For many politicians, the allure of the Senate is its relatively sane pace. It means one election every six years, rather than the two years for House members or the four years most governors face.
Not for Arizona’s Martha McSally, who is moving from the House to the Senate next year and continues what will in effect be an almost-five-year campaign. One Republican fundraiser only half-joked that McSally’s need for campaign cash would make her a very familiar name on donors’ call sheets.
McSally lost a narrow Senate race in November to Democratic rival Kyrsten Sinema. On Tuesday, Arizona Gov. Doug Ducey appointed McSally to the seat once held by Sen. John McCain, who died in August. (Former Sen. Jon Kyl had been serving the seat on an interim basis.) McSally will fill the Senate seat until 2020, when a special election will be held to decide who serves until the term ends in 2022, when McSally is expected to yet again be on the ballot.
That’s three Senate races for McSally in a state that might be one of the trickiest right now in U.S. politics.
Arizona blends the American West’s streak of independence and moxie with a long tradition of conservative values. But it stands apart from other Republican-leaning states in that it has less of the anti-immigrant zeal that colors its peers. Its booming economy is powered in large part through newcomers.
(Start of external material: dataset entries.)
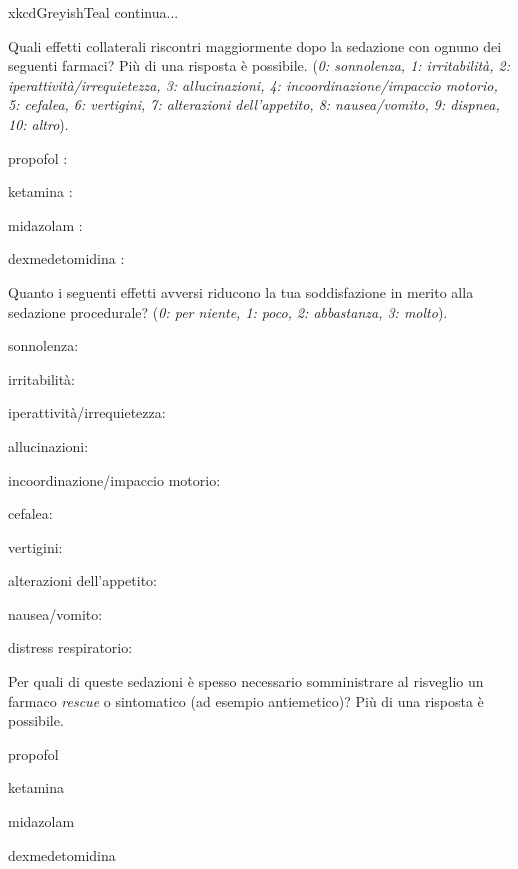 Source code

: \begin{survey}{xkcdGreyishTeal}
       \hfill continua...
       
       \newpage
       
       \Query Quali effetti collaterali riscontri maggiormente dopo la sedazione con ognuno dei seguenti farmaci? Più di una risposta è possibile. (\emph{0: sonnolenza, 1: irritabilità, 2: iperattività/irrequietezza, 3: allucinazioni, 4: incoordinazione/impaccio motorio, 5: cefalea, 6: vertigini, 7: alterazioni dell’appetito, 8: nausea/vomito, 9: dispnea, 10: altro}). 
    
           propofol : \hfill {} 
           
           ketamina : \hfill {} 
           
           midazolam : \hfill {} 
           
           dexmedetomidina : \hfill {} 
    
       \Query Quanto i seguenti effetti avversi riducono la tua soddisfazione in merito alla sedazione procedurale? (\emph{0: per niente, 1: poco, 2: abbastanza, 3: molto}).
       
           sonnolenza: \hfill {} 
           
           
           irritabilità:  \hfill {}
           
           iperattività/irrequietezza: \hfill {}
           
           allucinazioni: \hfill {}
           
           incoordinazione/impaccio motorio: \hfill {}
           
           cefalea: \hfill {}
           
           vertigini: \hfill {}
           
           alterazioni dell’appetito: \hfill {}
           
           nausea/vomito: \hfill {}
           
           distress respiratorio: \hfill {}
    
       \Query Per quali di queste sedazioni è spesso necessario somministrare al risveglio un farmaco \emph{rescue} o sintomatico (ad esempio antiemetico)? Più di una risposta è possibile.
       \begin{Qlist}
           \item propofol 
           \item ketamina 
           \item midazolam 
           \item dexmedetomidina 
       \end{Qlist}
       

\end{survey}
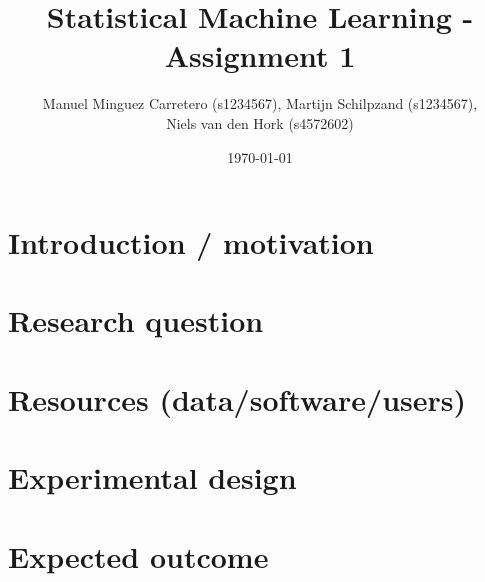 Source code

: \documentclass[12pt]{article}
\newcommand{\sect}[1]{\section{#1} \label{#1} }
\begin{document}
\title{Statistical Machine Learning - Assignment 1}
\author{
Manuel Minguez Carretero (s1234567), Martijn Schilpzand (s1234567),\\ Niels van den Hork (s4572602)}
\date{\today}


\maketitle



\sect{    Introduction / motivation}


\sect{    Research question}


\sect{    Resources (data/software/users)}


\sect{    Experimental design}


\sect{    Expected outcome}
\end{document}
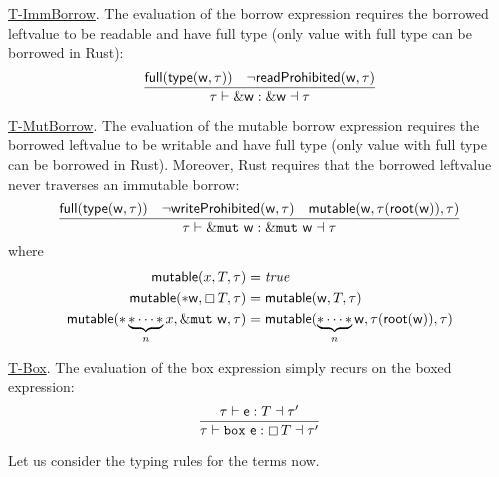 \underline{\textsf{T-ImmBorrow}}.
The evaluation of the borrow expression requires the borrowed leftvalue
to be readable and have full type
(only value with full type can be borrowed in Rust):
\[
\frac
    {\mathsf{full}(\mathsf{type}(\mathsf{w},\tau))\quad\neg\mathsf{readProhibited}(\mathsf{w},\tau)}
    {\tau\vdash\&\mathsf{w}:\&\mathsf{w}\dashv\tau}
\]

\underline{\textsf{T-MutBorrow}}.
The evaluation of the mutable borrow expression requires the borrowed
leftvalue to be writable and have full type
(only value with full type can be borrowed in Rust). Moreover, Rust requires that
the borrowed leftvalue never traverses an immutable borrow:
\[
\frac
    {\mathsf{full}(\mathsf{type}(\mathsf{w},\tau))\quad\neg\mathsf{writeProhibited}(\mathsf{w},\tau)
    \quad\mathsf{mutable}(\mathsf{w},\tau(\mathsf{root}(\mathsf{w})),\tau)}
    {\tau\vdash\&\mathtt{mut}\ \mathsf{w}:\&\mathtt{mut}\ \mathsf{w}\dashv\tau}
\]
where
\begin{align*}
  \mathsf{mutable}(x,T,\tau)&=\mathit{true}\\
  \mathsf{mutable}(\mathtt{*}\mathsf{w},\boxempty\,{T},\tau)&=\mathsf{mutable}(\mathsf{w},T,\tau)\\
  \mathsf{mutable}(\mathtt{*}\underbrace{\mathtt{*}\cdots\mathtt{*}}_nx,
  \&\mathtt{mut}\ \mathsf{w},\tau)&=\mathsf{mutable}(\underbrace{\mathtt{*}\cdots\mathtt{*}}_n\mathsf{w},
  \tau(\mathsf{root}(\mathsf{w})),\tau)
\end{align*}

\underline{\textsf{T-Box}}.
The evaluation of the box expression simply recurs on the boxed expression:
\[
\frac
    {\tau\vdash\mathsf{e}:T\dashv\tau'}
    {\tau\vdash\mathtt{box}\ \mathsf{e}:\boxtype{T}\dashv\tau'}
\]

Let us consider the typing rules for the terms now.
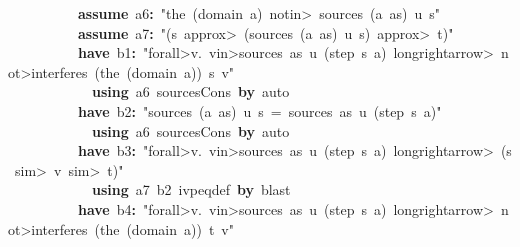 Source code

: \documentclass{article}
\newcommand{\syntaxKEYWORDA}[1]{\textcolor[rgb]{0.0,0.4,0.6}{\textbf{#1}}}
\newcommand{\syntaxKEYWORDC}[1]{\textcolor[rgb]{0.0,0.6,1.0}{\textbf{#1}}}
\newcommand{\syntaxLITERALA}[1]{\textcolor[rgb]{1.0,0.0,0.8}{#1}}
\newcommand{\syntaxOPERATOR}[1]{\textcolor[rgb]{0.0,0.0,0.0}{\textbf{#1}}}
\newcommand{\syntaxKEYWORDA}[1]{\textcolor[rgb]{0.0,0.4,0.6}{\textbf{#1}}}
\newcommand{\syntaxKEYWORDC}[1]{\textcolor[rgb]{0.0,0.6,1.0}{\textbf{#1}}}
\newcommand{\syntaxLITERALA}[1]{\textcolor[rgb]{1.0,0.0,0.8}{#1}}
\newcommand{\syntaxOPERATOR}[1]{\textcolor[rgb]{0.0,0.0,0.0}{\textbf{#1}}}
\newcommand{\syntaxKEYWORDA}[1]{\textcolor[rgb]{0.0,0.4,0.6}{\textbf{#1}}}
\newcommand{\syntaxKEYWORDC}[1]{\textcolor[rgb]{0.0,0.6,1.0}{\textbf{#1}}}
\newcommand{\syntaxLITERALA}[1]{\textcolor[rgb]{1.0,0.0,0.8}{#1}}
\newcommand{\syntaxOPERATOR}[1]{\textcolor[rgb]{0.0,0.0,0.0}{\textbf{#1}}}
\newcommand{\syntaxKEYWORDA}[1]{\textcolor[rgb]{0.0,0.4,0.6}{#1}}
\newcommand{\syntaxKEYWORDC}[1]{\textcolor[rgb]{0.0,0.6,1.0}{#1}}
\newcommand{\syntaxLITERALA}[1]{\textcolor[rgb]{1.0,0.0,0.8}{\textbf{#1}}}
\newcommand{\syntaxOPERATOR}[1]{\textcolor[rgb]{0.0,0.0,0.0}{#1}}
\newcommand{\syntaxKEYWORDA}[1]{\textcolor[rgb]{0.0,0.4,0.6}{\textbf{#1}}}
\newcommand{\syntaxKEYWORDC}[1]{\textcolor[rgb]{0.0,0.6,1.0}{\textbf{#1}}}
\newcommand{\syntaxLITERALA}[1]{\textcolor[rgb]{1.0,0.0,0.8}{#1}}
\newcommand{\syntaxOPERATOR}[1]{\textcolor[rgb]{0.0,0.0,0.0}{\textbf{#1}}}
\newcommand{\syntaxKEYWORDA}[1]{\textcolor[rgb]{0.0,0.4,0.6}{\textbf{#1}}}
\newcommand{\syntaxKEYWORDC}[1]{\textcolor[rgb]{0.0,0.6,1.0}{\textbf{#1}}}
\newcommand{\syntaxLITERALA}[1]{\textcolor[rgb]{1.0,0.0,0.8}{#1}}
\newcommand{\syntaxOPERATOR}[1]{\textcolor[rgb]{0.0,0.0,0.0}{\textbf{#1}}}
\begin{document}
{\ }{\ }{\ }{\ }{\ }{\ }{\ }{\ }{\ }{\ }\syntaxKEYWORDC{assume}{\ }a6\syntaxOPERATOR{:}{\ }\syntaxLITERALA{"the{\ }(domain{\ }a){\ }\<notin>{\ }sources{\ }(a{\ }\usebox{\hashbox}{\ }as){\ }u{\ }s"}\hspace*{\fill}\\
{\ }{\ }{\ }{\ }{\ }{\ }{\ }{\ }{\ }{\ }\syntaxKEYWORDC{assume}{\ }a7\syntaxOPERATOR{:}{\ }\syntaxLITERALA{"(s{\ }\<approx>{\ }(sources{\ }(a{\ }\usebox{\hashbox}{\ }as){\ }u{\ }s){\ }\<approx>{\ }t)"}\hspace*{\fill}\\
{\ }{\ }{\ }{\ }{\ }{\ }{\ }{\ }{\ }{\ }\syntaxKEYWORDA{have}{\ }b1\syntaxOPERATOR{:}{\ }\syntaxLITERALA{"\<forall>v.{\ }v\<in>sources{\ }as{\ }u{\ }(step{\ }s{\ }a){\ }\<longrightarrow>{\ }\<not>interferes{\ }(the{\ }(domain{\ }a)){\ }s{\ }v"}\hspace*{\fill}\\
{\ }{\ }{\ }{\ }{\ }{\ }{\ }{\ }{\ }{\ }{\ }{\ }\syntaxKEYWORDA{using}{\ }a6{\ }sources\usebox{\underscorebox}Cons{\ }\syntaxKEYWORDA{by}{\ }auto\hspace*{\fill}\\
{\ }{\ }{\ }{\ }{\ }{\ }{\ }{\ }{\ }{\ }\syntaxKEYWORDA{have}{\ }b2\syntaxOPERATOR{:}{\ }\syntaxLITERALA{"sources{\ }(a{\ }\usebox{\hashbox}{\ }as){\ }u{\ }s{\ }={\ }sources{\ }as{\ }u{\ }(step{\ }s{\ }a)"}\hspace*{\fill}\\
{\ }{\ }{\ }{\ }{\ }{\ }{\ }{\ }{\ }{\ }{\ }{\ }\syntaxKEYWORDA{using}{\ }a6{\ }sources\usebox{\underscorebox}Cons{\ }\syntaxKEYWORDA{by}{\ }auto\hspace*{\fill}\\
{\ }{\ }{\ }{\ }{\ }{\ }{\ }{\ }{\ }{\ }\syntaxKEYWORDA{have}{\ }b3\syntaxOPERATOR{:}{\ }\syntaxLITERALA{"\<forall>v.{\ }v\<in>sources{\ }as{\ }u{\ }(step{\ }s{\ }a){\ }\<longrightarrow>{\ }(s{\ }\<sim>{\ }v{\ }\<sim>{\ }t)"}\hspace*{\fill}\\
{\ }{\ }{\ }{\ }{\ }{\ }{\ }{\ }{\ }{\ }{\ }{\ }\syntaxKEYWORDA{using}{\ }a7{\ }b2{\ }ivpeq\usebox{\underscorebox}def{\ }\syntaxKEYWORDA{by}{\ }blast\hspace*{\fill}\\
{\ }{\ }{\ }{\ }{\ }{\ }{\ }{\ }{\ }{\ }\syntaxKEYWORDA{have}{\ }b4\syntaxOPERATOR{:}{\ }\syntaxLITERALA{"\<forall>v.{\ }v\<in>sources{\ }as{\ }u{\ }(step{\ }s{\ }a){\ }\<longrightarrow>{\ }\<not>interferes{\ }(the{\ }(domain{\ }a)){\ }t{\ }v"}\hspace*{\fill}\\
\end{document}
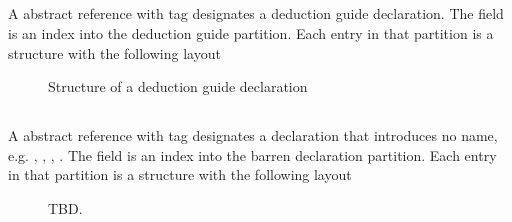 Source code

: 

\subsection{}
\label{sec:ifc:DeclSort:DeductionGuide}

A  abstract reference with tag  designates
a deduction guide declaration.  The  field is an index into the 
deduction guide partition.  Each entry in that partition is a structure with the 
following layout
%
\begin{figure}[H]
	\centering
	\caption{Structure of a deduction guide declaration}
	\label{fig:ifc-deduction-guide-decl-structure}
\end{figure}



\subsection{}
\label{sec:ifc:DeclSort:Barren}

A  abstract reference with tag  designates
a declaration that introduces no name, e.g. , , , .
The  field is an index into the barren declaration partition.  Each entry
in that partition is a structure with the following layout
%
\begin{figure}[H]
	\centering
	TBD.
\end{figure}
%



\subsection{}
\label{sec:ifc:DeclSort:Tuple}

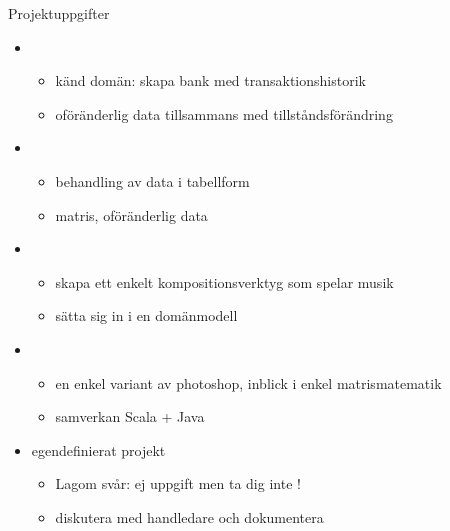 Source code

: \begin{SlideExtra}{Projektuppgifter}\SlideFontTiny

\begin{itemize}\SlideFontTiny
\item {}
\begin{itemize}\SlideFontTiny
\item känd domän: skapa bank med transaktionshistorik 
\item oföränderlig data tillsammans med tillståndsförändring
\end{itemize}

\item {}
\begin{itemize}\SlideFontTiny
\item behandling av data i tabellform 
\item matris, oföränderlig data
\end{itemize}

\item {}
\begin{itemize}\SlideFontTiny
\item skapa ett enkelt kompositionsverktyg som spelar musik
\item sätta sig in i en domänmodell
\end{itemize}

\item {} 
\begin{itemize}\SlideFontTiny
\item en enkel variant av photoshop, inblick i enkel matrismatematik
\item samverkan Scala + Java
\end{itemize}


\item egendefinierat projekt 
\begin{itemize}\SlideFontTiny
\item Lagom svår: ej  uppgift men ta dig inte !
\item diskutera med handledare och dokumentera
\end{itemize}


\end{itemize}

\end{SlideExtra}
It was the home base for McCain, a self-styled maverick who twice ran for president, as well as conservative stalwart Barry Goldwater, another White House hopeful whose ideology rebooted the modern GOP. And yet, it is a place where President Donald Trump has deep pockets of support, making McCain’s objections to Trump’s unorthodox approach to the job all the more troublesome for both.
All of which make McSally’s role going ahead all the more interesting, especially given she will be the 25th female Senator in a chamber of 100. During her campaign, McSally tied herself into a pretzel to trying to shed her Never Trump image from 2016 and repositioning herself as a MAGA warrior for 2018. A spirited primary dragged her rightward and she stayed there, eventually enlisting Trump to hold a campaign rally for her in October. She held McCain and his legacy at arm’s length, going so far as to avoid using the title of a bill named for him — a move that left members of the McCain orbit bristling. (She has since apologized to the McCain clan, Republicans say.)
The embrace of Trump, though, backfired, and state Republicans lost a seat they had held for three decades. On Election Day, about 185,000 voters cast their ballots for Republican Gov. Doug Ducey while also backing Sinema.
But McSally, a decorated Air Force combat pilot, is heading to the Senate regardless. She remains a personal favorite of Senate Majority Leader Mitch McConnell, who has his own complicated relationship with this President. McConnell is facing a challenging 2020 map for Republicans to hold their majority, and McSally will once again be a priority for the national GOP.
But if 2018 was hard, running again when Trump is on the ballot as well in 2020 could prove even trickier. And should she succeed, she may find the 2022 elections — which will be the midterms of either a second Trump term or an as-yet-undetermined Democrat — trickier still.